$Trainer.id is the player's full 32-bit trainer ID. The upper 16 bits of this number are the secret ID, and the lower 16 bits are the public ID. Both numbers on their own go between 0 and 65535. The two numbers are stuck together in binary form, like so:
Secret ID:
1010 1010 1010 1010
Public ID:
1100 1100 1100 1100
$Trainer.id:
1010 1010 1010 1010 1100 1100 1100 1100
To get either the secret ID or public ID back from this, we're going to have to fiddle with the number's bits. There are several different ways you can do this.
Code:
def publicID(id=nil)
return id ? id&0xFFFF : (@id&0xFFFF)
end
This is how you get the public ID. What it does is perform a bitwise AND operation on the ID number with the number 0xFFFF (where & is the symbol used for this operator, like how = is the symbol meaning "set to equal" or == means "check if equals"). The number 0xFFFF is a hexadecimal number (you know it's hex because it has 0x at the beginning - 0xFFFF is the number 65535), which in binary is the number
1111 1111 1111 1111. A bitwise AND operation looks at each bit in both numbers in turn, and in the result, makes that bit 1 if the first number's bit is 1 AND the second number's bit is 1 (or 0 otherwise).
$Trainer.id:
1010 1010 1010 1010 1100 1100 1100 1100
0xFFFF:
0000 0000 0000 0000 1111 1111 1111 1111
Result: 0000 0000 0000 0000
1100 1100 1100 1100
There's a bunch of zeroes at the beginning of the result, but just like the number 00042, they can be ignored. The result is the public ID (in blue).
The same approach would work if you want to get the secret ID (the red number). Remember that you can stick zeroes in front of a number, so 0xFFFF is the same as 0x0000FFFF. If that got just the second half of the $Trainer.id, and we now want just the first half, how about using 0xFFFF0000 instead?
$Trainer.id:
1010 1010 1010 1010 1100 1100 1100 1100
0xFFFF0000:
1111 1111 1111 1111 0000 0000 0000 0000
Result:
1010 1010 1010 1010 0000 0000 0000 0000
Success! Of sorts. We've gotten rid of the blue number, but we're still left with a bunch of zeroes at the end. 300 is a different number to 3, so we can't just ignore them. How do we get 3 from 300, then? Divide by 100! In this case, we want to divide by the binary number 1 0000 0000 0000 0000 to get rid of those 16 zeroes. In other words, divide by 65536.

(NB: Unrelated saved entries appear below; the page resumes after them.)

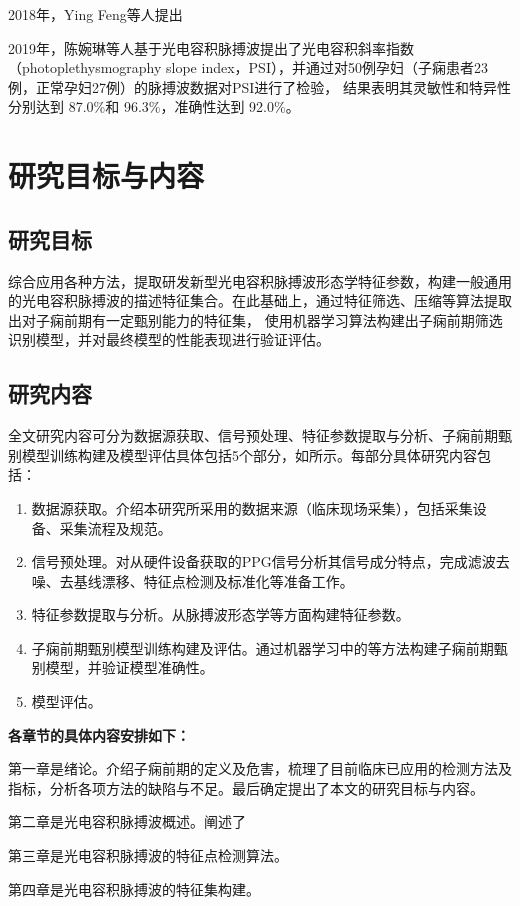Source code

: 2018年，Ying Feng等人提出

2019年，陈婉琳等人\cite{Chen2019}基于光电容积脉搏波提出了光电容积斜率指数（photoplethysmography slope index，PSI），并通过对50例孕妇（子痫患者23例，正常孕妇27例）的脉搏波数据对PSI进行了检验，
结果表明其灵敏性和特异性分别达到 87.0\%和 96.3\%，准确性达到 92.0\%。

\section{研究目标与内容}

\subsection{研究目标}
综合应用各种方法，提取研发新型光电容积脉搏波形态学特征参数，构建一般通用的光电容积脉搏波的描述特征集合。在此基础上，通过特征筛选、压缩等算法提取出对子痫前期有一定甄别能力的特征集，
使用机器学习算法构建出子痫前期筛选识别模型，并对最终模型的性能表现进行验证评估。
\subsection{研究内容}
全文研究内容可分为数据源获取、信号预处理、特征参数提取与分析、子痫前期甄别模型训练构建及模型评估具体包括5个部分，如所示。每部分具体研究内容包括：
\begin{enumerate}
    \item 数据源获取。介绍本研究所采用的数据来源（临床现场采集），包括采集设备、采集流程及规范。  
    \item 信号预处理。对从硬件设备获取的PPG信号分析其信号成分特点，完成滤波去噪、去基线漂移、特征点检测及标准化等准备工作。
    \item 特征参数提取与分析。从脉搏波形态学等方面构建特征参数。
    \item 子痫前期甄别模型训练构建及评估。通过机器学习中的等方法构建子痫前期甄别模型，并验证模型准确性。
    \item 模型评估。
\end{enumerate}

\textbf{各章节的具体内容安排如下：}

第一章是绪论。介绍子痫前期的定义及危害，梳理了目前临床已应用的检测方法及指标，分析各项方法的缺陷与不足。最后确定提出了本文的研究目标与内容。

第二章是光电容积脉搏波概述。阐述了

第三章是光电容积脉搏波的特征点检测算法。

第四章是光电容积脉搏波的特征集构建。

Putting all this together, we get this code:
Code:
def secretID
return (@id&0xFFFF0000) / 65536
end
This isn't the most elegant solution, but it'll do what you want. The most elegant solution involves bitwise shifting, but you've already got something that works so there's no point trying to explain something new just for the sake of having some slightly prettier code.
My explanation of binary/hexadecimal numbers and the bitwise AND operator is quite poor, I know.
There's a nice page on Bulbapedia which explains these things too, and even though it's about calculating a Pokémon's gender/nature/ability/shininess from its personal ID, the maths and explanation is still good.